Railway line in North Korea

The P'yŏngbu Line is an electrified standard-gauge trunk line of the Korean State Railway running from P'yŏngyang to Kaesŏng in North Korea and further south across the DMZ to Seoul in South Korea; the name comes from the two (theoretical) termini of the line: P'yŏngyang and Busan.

The total length of the line from P'yŏngyang to Busan is 719.8 km; however, due to the Korean Demilitarized Zone, regular operation is restricted to the 187.3 km section between P'yŏngyang and Kaesŏng. 22% of the line is laid with concrete sleepers, and it is the only railway line in North Korea capable of speeds of 100 km/h. The ruling grade is 11‰, the minimum curve radius is 300 m, and there are 99 bridges [total length 4,310 m] and 13 tunnels [total length 3,244 m].

The P'yŏngyang–Hwangju section is under the jurisdiction of the P'yŏngyang Railway Bureau, whilst the rest of the line from Hwangju south is under the Sariwŏn Railway Bureau. There are 28 stations on the line, and the average distance between stations is 6.7 km.

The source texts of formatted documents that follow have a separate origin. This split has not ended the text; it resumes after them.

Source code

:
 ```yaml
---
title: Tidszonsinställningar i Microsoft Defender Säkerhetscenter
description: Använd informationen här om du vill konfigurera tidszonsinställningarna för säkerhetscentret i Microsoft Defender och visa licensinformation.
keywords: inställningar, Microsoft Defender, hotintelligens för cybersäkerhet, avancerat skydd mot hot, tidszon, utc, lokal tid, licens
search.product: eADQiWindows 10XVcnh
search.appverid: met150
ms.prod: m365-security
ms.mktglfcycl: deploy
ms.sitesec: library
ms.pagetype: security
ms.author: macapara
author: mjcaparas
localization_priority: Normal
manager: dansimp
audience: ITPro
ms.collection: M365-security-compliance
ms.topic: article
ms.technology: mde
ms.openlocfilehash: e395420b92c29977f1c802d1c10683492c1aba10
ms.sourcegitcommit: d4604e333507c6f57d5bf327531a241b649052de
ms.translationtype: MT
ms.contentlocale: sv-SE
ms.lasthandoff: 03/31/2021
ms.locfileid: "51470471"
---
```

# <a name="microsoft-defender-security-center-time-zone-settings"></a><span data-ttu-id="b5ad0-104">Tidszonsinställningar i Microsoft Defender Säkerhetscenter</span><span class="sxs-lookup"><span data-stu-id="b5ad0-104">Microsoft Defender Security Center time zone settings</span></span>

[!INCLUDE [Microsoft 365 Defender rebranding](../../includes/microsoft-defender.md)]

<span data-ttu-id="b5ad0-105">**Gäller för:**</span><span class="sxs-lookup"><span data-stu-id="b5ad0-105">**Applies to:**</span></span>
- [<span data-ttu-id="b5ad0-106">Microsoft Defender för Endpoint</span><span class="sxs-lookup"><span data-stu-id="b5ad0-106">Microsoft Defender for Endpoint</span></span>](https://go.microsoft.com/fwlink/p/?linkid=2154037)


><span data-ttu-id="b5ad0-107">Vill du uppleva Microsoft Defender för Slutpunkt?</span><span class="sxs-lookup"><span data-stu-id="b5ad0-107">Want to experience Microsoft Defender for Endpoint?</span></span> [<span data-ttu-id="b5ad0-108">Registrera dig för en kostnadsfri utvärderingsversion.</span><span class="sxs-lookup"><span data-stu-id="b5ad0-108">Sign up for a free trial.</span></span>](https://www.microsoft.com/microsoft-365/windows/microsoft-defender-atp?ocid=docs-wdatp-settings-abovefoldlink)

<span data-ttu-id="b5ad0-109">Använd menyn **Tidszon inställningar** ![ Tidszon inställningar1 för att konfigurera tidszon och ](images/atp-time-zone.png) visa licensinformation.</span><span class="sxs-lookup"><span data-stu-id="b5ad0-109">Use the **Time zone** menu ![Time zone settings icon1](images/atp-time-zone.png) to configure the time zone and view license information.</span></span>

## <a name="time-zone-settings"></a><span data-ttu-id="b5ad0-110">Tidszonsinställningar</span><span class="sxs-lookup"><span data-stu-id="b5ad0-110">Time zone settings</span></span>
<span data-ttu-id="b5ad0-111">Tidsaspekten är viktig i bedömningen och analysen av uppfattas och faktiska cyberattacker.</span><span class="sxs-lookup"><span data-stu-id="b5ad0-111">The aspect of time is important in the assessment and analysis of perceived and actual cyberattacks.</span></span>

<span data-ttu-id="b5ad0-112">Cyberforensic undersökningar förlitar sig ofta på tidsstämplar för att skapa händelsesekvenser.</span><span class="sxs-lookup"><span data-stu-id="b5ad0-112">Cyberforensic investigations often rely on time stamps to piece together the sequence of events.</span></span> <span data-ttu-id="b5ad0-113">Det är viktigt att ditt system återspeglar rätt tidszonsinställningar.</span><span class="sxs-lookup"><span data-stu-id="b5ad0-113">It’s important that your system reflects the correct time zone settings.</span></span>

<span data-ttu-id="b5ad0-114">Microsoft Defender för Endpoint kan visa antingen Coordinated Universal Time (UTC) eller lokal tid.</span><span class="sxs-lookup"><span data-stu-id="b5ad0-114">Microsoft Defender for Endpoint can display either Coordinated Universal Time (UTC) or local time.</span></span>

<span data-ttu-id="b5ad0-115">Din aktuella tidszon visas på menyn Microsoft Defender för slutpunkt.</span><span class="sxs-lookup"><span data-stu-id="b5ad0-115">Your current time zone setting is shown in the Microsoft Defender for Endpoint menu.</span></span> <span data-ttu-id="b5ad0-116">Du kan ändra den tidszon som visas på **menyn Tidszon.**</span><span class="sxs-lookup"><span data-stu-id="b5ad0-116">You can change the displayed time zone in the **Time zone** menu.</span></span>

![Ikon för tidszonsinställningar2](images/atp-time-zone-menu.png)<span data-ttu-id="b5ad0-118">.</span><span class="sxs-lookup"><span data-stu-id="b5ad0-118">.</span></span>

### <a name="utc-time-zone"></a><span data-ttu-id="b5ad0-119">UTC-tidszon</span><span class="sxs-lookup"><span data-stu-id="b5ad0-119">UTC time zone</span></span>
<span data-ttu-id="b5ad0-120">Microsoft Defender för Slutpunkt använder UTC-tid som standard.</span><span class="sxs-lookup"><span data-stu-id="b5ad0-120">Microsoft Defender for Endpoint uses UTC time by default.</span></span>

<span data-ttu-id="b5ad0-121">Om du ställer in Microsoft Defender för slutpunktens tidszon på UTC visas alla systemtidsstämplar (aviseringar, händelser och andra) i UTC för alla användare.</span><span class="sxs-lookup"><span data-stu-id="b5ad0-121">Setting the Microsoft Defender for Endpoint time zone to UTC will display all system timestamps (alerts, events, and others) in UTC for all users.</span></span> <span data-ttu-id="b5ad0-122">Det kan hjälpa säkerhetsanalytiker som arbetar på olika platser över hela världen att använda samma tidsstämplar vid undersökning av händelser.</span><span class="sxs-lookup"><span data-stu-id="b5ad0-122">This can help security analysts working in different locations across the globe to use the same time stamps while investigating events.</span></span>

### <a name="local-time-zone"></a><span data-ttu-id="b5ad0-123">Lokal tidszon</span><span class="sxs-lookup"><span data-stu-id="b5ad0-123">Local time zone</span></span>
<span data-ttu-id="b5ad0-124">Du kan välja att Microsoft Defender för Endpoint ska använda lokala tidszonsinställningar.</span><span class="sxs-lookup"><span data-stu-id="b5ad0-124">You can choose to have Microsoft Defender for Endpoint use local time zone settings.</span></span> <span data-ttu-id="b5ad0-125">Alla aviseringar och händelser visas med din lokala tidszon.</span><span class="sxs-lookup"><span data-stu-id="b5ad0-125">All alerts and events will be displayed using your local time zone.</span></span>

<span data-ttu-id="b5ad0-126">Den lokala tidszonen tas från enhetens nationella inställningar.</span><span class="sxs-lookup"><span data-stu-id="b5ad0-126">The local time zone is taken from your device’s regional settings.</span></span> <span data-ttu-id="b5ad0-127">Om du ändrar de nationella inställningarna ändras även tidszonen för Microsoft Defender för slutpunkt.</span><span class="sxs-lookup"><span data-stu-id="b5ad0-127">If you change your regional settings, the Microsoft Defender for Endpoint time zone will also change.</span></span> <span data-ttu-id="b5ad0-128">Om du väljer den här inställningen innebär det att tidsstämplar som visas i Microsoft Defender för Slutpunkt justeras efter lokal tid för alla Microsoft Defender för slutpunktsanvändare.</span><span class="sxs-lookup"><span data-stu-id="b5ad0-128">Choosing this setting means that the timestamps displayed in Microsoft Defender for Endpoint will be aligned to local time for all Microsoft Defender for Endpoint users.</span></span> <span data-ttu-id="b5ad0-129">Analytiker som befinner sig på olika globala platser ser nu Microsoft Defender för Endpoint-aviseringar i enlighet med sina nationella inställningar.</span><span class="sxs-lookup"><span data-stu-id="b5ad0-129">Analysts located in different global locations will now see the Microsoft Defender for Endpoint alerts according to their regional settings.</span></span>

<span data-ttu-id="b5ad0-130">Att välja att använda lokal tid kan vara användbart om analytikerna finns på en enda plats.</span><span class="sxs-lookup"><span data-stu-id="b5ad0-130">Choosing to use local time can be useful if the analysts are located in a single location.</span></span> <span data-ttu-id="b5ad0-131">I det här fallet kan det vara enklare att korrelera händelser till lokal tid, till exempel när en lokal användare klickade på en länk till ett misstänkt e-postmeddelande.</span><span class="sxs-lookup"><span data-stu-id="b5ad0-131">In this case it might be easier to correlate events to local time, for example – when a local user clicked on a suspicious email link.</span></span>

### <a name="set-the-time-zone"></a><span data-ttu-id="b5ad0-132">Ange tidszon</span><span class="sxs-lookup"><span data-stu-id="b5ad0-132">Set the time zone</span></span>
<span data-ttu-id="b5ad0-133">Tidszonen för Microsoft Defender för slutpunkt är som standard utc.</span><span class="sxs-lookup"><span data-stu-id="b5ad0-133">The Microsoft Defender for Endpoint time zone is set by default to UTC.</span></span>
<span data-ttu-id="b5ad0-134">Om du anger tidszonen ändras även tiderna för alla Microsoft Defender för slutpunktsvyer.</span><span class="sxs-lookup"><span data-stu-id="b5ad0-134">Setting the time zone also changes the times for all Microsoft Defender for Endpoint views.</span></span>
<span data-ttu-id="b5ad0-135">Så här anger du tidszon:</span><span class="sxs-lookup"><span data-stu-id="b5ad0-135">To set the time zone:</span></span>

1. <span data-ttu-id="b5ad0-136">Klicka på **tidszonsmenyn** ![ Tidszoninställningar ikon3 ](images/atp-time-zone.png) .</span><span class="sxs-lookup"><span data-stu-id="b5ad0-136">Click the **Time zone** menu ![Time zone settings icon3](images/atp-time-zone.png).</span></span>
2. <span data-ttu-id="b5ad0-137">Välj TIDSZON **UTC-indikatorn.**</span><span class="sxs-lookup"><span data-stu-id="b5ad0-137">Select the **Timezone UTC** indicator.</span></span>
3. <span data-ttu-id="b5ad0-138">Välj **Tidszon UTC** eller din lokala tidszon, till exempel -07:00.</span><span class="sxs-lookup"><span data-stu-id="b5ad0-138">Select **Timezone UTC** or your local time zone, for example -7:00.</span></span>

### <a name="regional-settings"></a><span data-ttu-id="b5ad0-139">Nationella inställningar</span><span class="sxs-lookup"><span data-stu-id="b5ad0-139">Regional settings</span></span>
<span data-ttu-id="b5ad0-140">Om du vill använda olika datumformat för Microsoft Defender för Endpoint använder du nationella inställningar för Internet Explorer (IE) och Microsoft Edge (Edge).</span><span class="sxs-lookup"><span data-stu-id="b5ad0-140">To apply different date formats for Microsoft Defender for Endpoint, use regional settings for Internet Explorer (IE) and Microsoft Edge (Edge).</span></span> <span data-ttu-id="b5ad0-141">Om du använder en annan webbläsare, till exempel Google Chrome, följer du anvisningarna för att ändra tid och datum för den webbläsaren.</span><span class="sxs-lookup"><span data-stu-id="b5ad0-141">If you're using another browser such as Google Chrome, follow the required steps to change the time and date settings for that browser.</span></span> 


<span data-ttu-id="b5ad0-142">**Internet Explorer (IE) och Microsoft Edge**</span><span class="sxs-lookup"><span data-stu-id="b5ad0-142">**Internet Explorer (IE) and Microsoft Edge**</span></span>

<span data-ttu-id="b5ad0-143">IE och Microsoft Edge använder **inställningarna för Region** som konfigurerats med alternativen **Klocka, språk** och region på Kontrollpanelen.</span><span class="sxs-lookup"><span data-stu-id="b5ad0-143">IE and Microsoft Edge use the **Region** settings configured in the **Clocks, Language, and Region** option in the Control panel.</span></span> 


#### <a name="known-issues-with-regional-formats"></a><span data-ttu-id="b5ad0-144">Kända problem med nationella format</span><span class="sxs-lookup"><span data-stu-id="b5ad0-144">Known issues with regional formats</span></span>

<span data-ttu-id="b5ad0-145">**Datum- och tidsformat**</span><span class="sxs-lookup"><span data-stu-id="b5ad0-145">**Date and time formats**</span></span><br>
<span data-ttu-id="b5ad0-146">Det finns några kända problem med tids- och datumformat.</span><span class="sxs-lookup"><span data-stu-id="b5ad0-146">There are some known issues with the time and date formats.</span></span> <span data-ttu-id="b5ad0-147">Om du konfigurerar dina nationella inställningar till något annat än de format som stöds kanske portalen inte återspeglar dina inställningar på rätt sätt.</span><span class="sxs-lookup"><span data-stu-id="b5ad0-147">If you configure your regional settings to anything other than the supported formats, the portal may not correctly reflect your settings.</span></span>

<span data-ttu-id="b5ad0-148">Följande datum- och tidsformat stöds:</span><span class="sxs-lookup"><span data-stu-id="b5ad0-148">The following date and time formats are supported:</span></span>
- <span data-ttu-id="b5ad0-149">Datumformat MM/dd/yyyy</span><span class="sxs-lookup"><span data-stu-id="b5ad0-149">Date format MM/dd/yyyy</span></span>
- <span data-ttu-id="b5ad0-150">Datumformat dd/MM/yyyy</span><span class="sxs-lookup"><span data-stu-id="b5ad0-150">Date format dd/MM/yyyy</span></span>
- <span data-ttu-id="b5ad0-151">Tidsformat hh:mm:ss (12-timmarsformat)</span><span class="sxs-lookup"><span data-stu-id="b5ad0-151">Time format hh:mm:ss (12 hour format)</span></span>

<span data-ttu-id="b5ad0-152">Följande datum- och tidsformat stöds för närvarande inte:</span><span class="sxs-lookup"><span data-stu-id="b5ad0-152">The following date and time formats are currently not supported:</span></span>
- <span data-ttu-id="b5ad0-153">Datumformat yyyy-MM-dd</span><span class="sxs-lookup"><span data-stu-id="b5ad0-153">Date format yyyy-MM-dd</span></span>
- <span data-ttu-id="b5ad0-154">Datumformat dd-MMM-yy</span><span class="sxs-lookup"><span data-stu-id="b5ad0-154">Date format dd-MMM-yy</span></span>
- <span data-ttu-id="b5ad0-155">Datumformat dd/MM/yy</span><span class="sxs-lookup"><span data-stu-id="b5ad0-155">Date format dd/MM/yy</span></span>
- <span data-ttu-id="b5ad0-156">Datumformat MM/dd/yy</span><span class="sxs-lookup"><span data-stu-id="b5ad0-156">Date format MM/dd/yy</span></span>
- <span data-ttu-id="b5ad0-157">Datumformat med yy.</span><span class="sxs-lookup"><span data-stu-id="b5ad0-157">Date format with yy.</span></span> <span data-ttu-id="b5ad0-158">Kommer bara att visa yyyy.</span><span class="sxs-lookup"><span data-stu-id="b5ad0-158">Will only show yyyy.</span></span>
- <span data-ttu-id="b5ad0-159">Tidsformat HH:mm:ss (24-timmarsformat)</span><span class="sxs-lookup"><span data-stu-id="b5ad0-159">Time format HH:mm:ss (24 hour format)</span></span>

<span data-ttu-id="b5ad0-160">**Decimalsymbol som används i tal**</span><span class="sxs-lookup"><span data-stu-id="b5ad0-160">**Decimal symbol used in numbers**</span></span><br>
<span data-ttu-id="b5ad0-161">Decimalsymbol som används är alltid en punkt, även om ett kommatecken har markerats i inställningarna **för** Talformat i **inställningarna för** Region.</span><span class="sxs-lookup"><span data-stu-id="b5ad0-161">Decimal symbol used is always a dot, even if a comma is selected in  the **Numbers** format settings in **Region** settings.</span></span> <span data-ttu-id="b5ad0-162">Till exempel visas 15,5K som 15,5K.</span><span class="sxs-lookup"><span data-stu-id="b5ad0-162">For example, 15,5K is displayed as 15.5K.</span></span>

Along with locomotive depots at Sariwŏn, Sŏhŭng, and P'anmun, there are large freight-handling facilities at Hwangju, Chunghwa, East Sariwŏn, Sŏhŭng, P'yŏngsan and Kaesŏng.

The P'yŏngbu Line connects to the P'yŏngui, P'yŏngnam, and P'yŏngra lines at P'yŏngyang, to the P'yŏngdŏk Line at Taedonggang, to the Songrim Line at Hwangju, to the Hwanghae Ch'ŏngnyŏn Line at Sariwŏn, and the Ch'ŏngnyŏn Ich'ŏn Line at P'yŏngsan.

== History ==
For the original line's history and other information before 1945, see Gyeongui Line (1904–1945).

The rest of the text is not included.